Invisible Children's founders pose with members of the Sudanese People’s Liberation Army in April 2008

Invisible Children's founders pose with members of the Sudanese People’s Liberation Army in April 2008

‘Going viral’ refers to the phenomenon of a video or website becoming popular, or at least widely known, via the medium of public sharing.

In the age of social networking this is no longer as impressive as it once was, but nonetheless it was certainly surprising when Kony 2012 – a short documentary which purported to dish the dirt on a fundamentalist christian terrorist organisation in Uganda, known as the Lord’s Resistance Army, and its not-so-charismatic leader Joseph Kony – ‘went viral’ a few weeks ago. And it was even more surprising when, just as his popularity was peaking, the director of Kony 2012 was arrested for public masturbation.

So, masturbation aside, what on earth is going on here?

Kony 2012 is the 11th documentary released by an allegedly not-for-profit organisation called Invisible Children. All eleven documentaries produced by Invisible Children have been about the same subject – Joseph Kony and the Lord’s Resistance Army.

The name ‘Invisible Children’ refers to the group’s principal gripe with the LRA, namely, its use of child soldiers in its war against the Ugandan state. Not content with merely documenting the situation in Uganda, however, Invisible Children seeks to prescribe a solution: it wants US military action both in Uganda and in central Africa more generally. This is not a covert objective, but a stated goal of the organisation.

In fact, Invisible Children has been widely recognised for galvanising public support around the US senate’s Lord’s Resistance Army Disarmament and Northern Uganda Recovery Act, passed in 2010 – an act which led to the active deployment of US troops in Uganda.

Invisible Children is not just an advocacy group, but also an active supporter of imperialist causes in Africa. It channels a sizable percentage of the revenue it accrues through donations and merchandise sales directly into the Ugandan army and government, as well as the armies and governments of several other central African states.

Once again, these activities are not covert, but public. The founders of the organisation have gone so far as to be photographed posing with members of the Sudanese People’s Liberation Army, all three of them proudly carrying weapons that their organisation, or others like it, probably helped pay for.

The reality is that Joseph Kony and the Lord’s Resistance Army are a bugbear whose relatively minor role in African regional politics has been grossly distorted by Invisible Children.
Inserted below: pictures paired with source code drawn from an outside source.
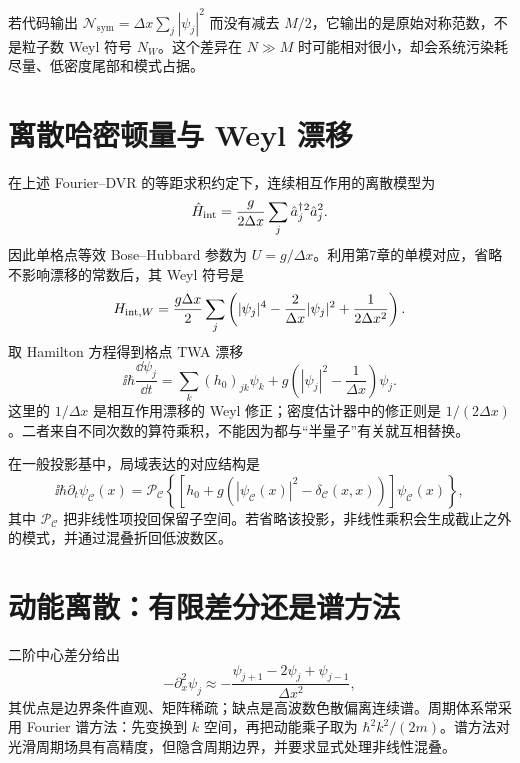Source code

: \begin{warningbox}
若代码输出 $\mathcal N_{\mathrm{sym}}=\Delta x\sum_j|\psi_j|^2$ 而没有减去
$M/2$，它输出的是原始对称范数，不是粒子数 Weyl 符号 $N_W$。这个差异在
$N\gg M$ 时可能相对很小，却会系统污染耗尽量、低密度尾部和模式占据。
\end{warningbox}

\section{离散哈密顿量与 Weyl 漂移}

在上述 Fourier--DVR 的等距求积约定下，连续相互作用的离散模型为
\begin{equation}
  \Hhat_{\rm int}=\frac{g}{2\Delta x}\sum_j\had_j{}^2\ha_j^2.
  \label{eq:grid-interaction-hamiltonian}
\end{equation}
因此单格点等效 Bose--Hubbard 参数为 $U=g/\Delta x$。利用第7章的单模对应，省略不影响漂移的常数后，其 Weyl 符号是
\begin{equation}
  H_{{\rm int},W}
  =\frac{g\Delta x}{2}\sum_j
  \left(
  |\psi_j|^4-\frac{2}{\Delta x}|\psi_j|^2
  +\frac{1}{2\Delta x^2}
  \right).
  \label{eq:grid-interaction-weyl}
\end{equation}
取 Hamilton 方程得到格点 TWA 漂移
\begin{equation}
  \ii\hbar\frac{\dd\psi_j}{\dd t}
  =\sum_k (h_0)_{jk}\psi_k
  +g\left(|\psi_j|^2-\frac{1}{\Delta x}\right)\psi_j.
  \label{eq:grid-twa-equation}
\end{equation}
这里的 $1/\Delta x$ 是相互作用漂移的 Weyl 修正；密度估计器中的修正则是 $1/(2\Delta x)$。二者来自不同次数的算符乘积，不能因为都与“半量子”有关就互相替换。

在一般投影基中，局域表达的对应结构是
\begin{equation}
  \ii\hbar\partial_t\psi_{\mathcal C}(x)
  =\mathcal P_{\mathcal C}\!\left\{
  \left[h_0+g\left(|\psi_{\mathcal C}(x)|^2
  -\delta_{\mathcal C}(x,x)\right)\right]
  \psi_{\mathcal C}(x)\right\},
  \label{eq:projected-twa-equation}
\end{equation}
其中 $\mathcal P_{\mathcal C}$ 把非线性项投回保留子空间。若省略该投影，非线性乘积会生成截止之外的模式，并通过混叠折回低波数区。

\section{动能离散：有限差分还是谱方法}

二阶中心差分给出
\begin{equation}
  -\partial_x^2\psi_j\approx
  -\frac{\psi_{j+1}-2\psi_j+\psi_{j-1}}{\Delta x^2},
  \label{eq:finite-difference-laplacian}
\end{equation}
其优点是边界条件直观、矩阵稀疏；缺点是高波数色散偏离连续谱。周期体系常采用 Fourier 谱方法：先变换到 $k$ 空间，再把动能乘子取为 $\hbar^2k^2/(2m)$。谱方法对光滑周期场具有高精度，但隐含周期边界，并要求显式处理非线性混叠。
This was the point made by three commentators writing in the US establishment’s Foreign Policy journal in November of last year: “[Invisible Children] manipulates facts for strategic purposes, exaggerating the scale of LRA abductions and murders and emphasising the LRA’s use of innocent children as soldiers, and portraying Kony — a brutal man, to be sure — as uniquely awful, a Kurtz-like embodiment of evil.

Moreover, though Invisible Children continues to focus on the LRA’s activities in Uganda, most experts are now questioning whether the group still operates in Uganda at all.

Arthur Larok, the director of Action Aid in Uganda, has criticised Invisible Children on precisely this point: “Six or 10 years ago, this would have been a really effective campaign strategy to get international campaigning. But today, years after Kony has moved away from Uganda … I’m not sure that’s effective for now. The circumstances in the north have changed.”

These changed circumstances are also highlighted by the freelance journalist Michael Wilkerson, who has pointed out that “in 2006, the LRA was pushed out of Uganda and has been operating in extremely remote areas of the DRC, South Sudan, and the Central African Republic. … the small remaining LRA forces are still wreaking havoc and very hard to catch, but northern Uganda has had tremendous recovery in the six years of peace”.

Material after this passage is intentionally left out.